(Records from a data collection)
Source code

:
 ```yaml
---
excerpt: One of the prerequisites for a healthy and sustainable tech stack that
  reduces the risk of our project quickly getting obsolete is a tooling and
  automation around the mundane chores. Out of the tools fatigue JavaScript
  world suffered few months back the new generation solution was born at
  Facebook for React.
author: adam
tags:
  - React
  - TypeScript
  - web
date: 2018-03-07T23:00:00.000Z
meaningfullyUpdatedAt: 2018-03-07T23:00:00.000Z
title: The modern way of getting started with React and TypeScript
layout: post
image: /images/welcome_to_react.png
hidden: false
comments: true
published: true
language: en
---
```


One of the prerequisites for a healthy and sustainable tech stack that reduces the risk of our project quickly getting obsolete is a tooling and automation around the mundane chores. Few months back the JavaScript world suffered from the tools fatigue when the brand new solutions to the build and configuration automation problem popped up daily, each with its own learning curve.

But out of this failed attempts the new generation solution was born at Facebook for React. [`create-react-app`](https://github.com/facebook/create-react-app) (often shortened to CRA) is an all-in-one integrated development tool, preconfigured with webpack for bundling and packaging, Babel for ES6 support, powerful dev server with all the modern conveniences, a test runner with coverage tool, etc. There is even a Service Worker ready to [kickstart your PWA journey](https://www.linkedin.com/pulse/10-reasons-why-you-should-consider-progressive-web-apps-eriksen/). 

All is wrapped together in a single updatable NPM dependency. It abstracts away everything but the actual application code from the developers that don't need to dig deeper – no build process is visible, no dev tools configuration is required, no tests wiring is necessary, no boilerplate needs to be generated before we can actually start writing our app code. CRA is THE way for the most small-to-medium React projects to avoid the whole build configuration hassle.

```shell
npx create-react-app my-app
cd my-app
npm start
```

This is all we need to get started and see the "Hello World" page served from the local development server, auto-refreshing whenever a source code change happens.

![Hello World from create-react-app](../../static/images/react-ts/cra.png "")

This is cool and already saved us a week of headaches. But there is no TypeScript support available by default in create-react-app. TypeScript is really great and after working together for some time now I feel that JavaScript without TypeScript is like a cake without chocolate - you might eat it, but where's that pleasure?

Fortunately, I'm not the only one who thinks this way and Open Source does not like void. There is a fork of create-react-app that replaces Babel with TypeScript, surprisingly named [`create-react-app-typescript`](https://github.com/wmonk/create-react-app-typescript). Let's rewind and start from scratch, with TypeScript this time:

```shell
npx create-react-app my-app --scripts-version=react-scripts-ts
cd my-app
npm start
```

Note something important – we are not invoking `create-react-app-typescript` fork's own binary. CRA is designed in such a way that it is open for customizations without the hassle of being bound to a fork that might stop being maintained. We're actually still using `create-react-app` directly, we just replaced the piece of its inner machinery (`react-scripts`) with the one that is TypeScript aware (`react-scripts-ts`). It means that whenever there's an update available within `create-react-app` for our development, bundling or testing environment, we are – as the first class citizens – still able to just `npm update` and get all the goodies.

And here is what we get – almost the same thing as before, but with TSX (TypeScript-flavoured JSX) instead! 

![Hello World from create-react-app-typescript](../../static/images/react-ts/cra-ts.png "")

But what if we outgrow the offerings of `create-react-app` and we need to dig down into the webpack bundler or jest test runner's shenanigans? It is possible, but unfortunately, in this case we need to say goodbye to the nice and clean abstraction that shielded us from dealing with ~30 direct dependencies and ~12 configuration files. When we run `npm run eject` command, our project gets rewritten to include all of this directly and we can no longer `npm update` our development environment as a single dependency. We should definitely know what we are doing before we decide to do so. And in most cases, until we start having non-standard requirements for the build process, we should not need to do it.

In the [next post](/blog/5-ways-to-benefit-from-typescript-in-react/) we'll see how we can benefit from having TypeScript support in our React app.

#### Exercise goal
What you return should be the lines from the beginning of the records through the one that contains "own learning curve.", repeated exactly and with no additions.

#### Your solution
Source code

:
 ```yaml
---
excerpt: One of the prerequisites for a healthy and sustainable tech stack that
  reduces the risk of our project quickly getting obsolete is a tooling and
  automation around the mundane chores. Out of the tools fatigue JavaScript
  world suffered few months back the new generation solution was born at
  Facebook for React.
author: adam
tags:
  - React
  - TypeScript
  - web
date: 2018-03-07T23:00:00.000Z
meaningfullyUpdatedAt: 2018-03-07T23:00:00.000Z
title: The modern way of getting started with React and TypeScript
layout: post
image: /images/welcome_to_react.png
hidden: false
comments: true
published: true
language: en
---
```


One of the prerequisites for a healthy and sustainable tech stack that reduces the risk of our project quickly getting obsolete is a tooling and automation around the mundane chores. Few months back the JavaScript world suffered from the tools fatigue when the brand new solutions to the build and configuration automation problem popped up daily, each with its own learning curve.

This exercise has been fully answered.